Rudolfo membalas dengan senyum, "pulang ke mana Mbak?"
"Stasiun akhir, Bogor."
"Sama dong," tukas Rudolfo sambil mengangsurkan satu botol air mineral. Satu lagi ditenggaknya demi membasahi tenggorokan kering.
KRL beranjak malas, setelah satu jam lebih terlantar di stasiun kecil. Irama ketukan roda-roda besi di atas rel besi kembali mengalun. Semakin lama semakin cepat.
Dua sejoli berbincang akrab. Ternyata gadis yang sudah tidak pucat lagi merupakan pribadi yang menyenangkan. Rudolfo yang biasanya terbata-bata di hadapan seorang gadis, mampu berbicara lancar. Gadis itu tipikal senang bicara. Barangkali karena timbul rasa percaya terhadap pria penolong. Ia tampak gembira.
Hati Rudolfo serasa bertumbuh taman bunga. Perasaan yang mengkonfirmasi bahwa gadis itu adalah wanita idaman yang selama ini dicarinya.
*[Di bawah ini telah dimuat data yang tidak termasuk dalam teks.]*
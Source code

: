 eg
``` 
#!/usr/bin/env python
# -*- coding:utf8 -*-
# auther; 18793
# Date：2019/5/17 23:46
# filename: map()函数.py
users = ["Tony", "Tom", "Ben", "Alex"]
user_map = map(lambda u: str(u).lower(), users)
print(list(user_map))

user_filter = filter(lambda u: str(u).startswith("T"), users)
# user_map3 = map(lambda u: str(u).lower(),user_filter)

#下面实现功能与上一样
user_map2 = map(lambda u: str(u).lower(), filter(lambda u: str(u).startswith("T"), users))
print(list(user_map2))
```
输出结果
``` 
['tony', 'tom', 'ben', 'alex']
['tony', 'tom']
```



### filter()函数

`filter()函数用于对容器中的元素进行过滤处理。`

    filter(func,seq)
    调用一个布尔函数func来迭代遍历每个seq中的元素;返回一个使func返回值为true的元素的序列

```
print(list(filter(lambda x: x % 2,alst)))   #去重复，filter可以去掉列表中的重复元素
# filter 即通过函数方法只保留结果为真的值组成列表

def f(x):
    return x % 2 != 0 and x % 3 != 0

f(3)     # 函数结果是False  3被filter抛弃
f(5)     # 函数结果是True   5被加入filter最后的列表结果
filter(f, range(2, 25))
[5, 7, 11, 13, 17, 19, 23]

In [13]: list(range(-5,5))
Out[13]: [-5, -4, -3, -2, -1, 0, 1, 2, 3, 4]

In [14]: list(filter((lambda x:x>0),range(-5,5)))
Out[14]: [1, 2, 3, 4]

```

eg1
Sepertinya ia juga menaruh hati kepada Rudolfo.
"Naik KRL penuh suka duka."
"Seperti apa?"
"Sukanya ..., banyak jajanan. Barang ditawarkan pun lebih murah dari toko. Tapi gak enaknya, harus siap terhimpit di antara penumpang dengan segala rupa aroma."
Gadis itu dan Rudolfo tertawa. Tergelak akrab yang mengalirkan rasa hangat, sehingga lupa menanyakan nama dan alamat satu sama lain.
Rudolfo menimpali, "paling sedih kalau hilang barang berharga. Kecopetan."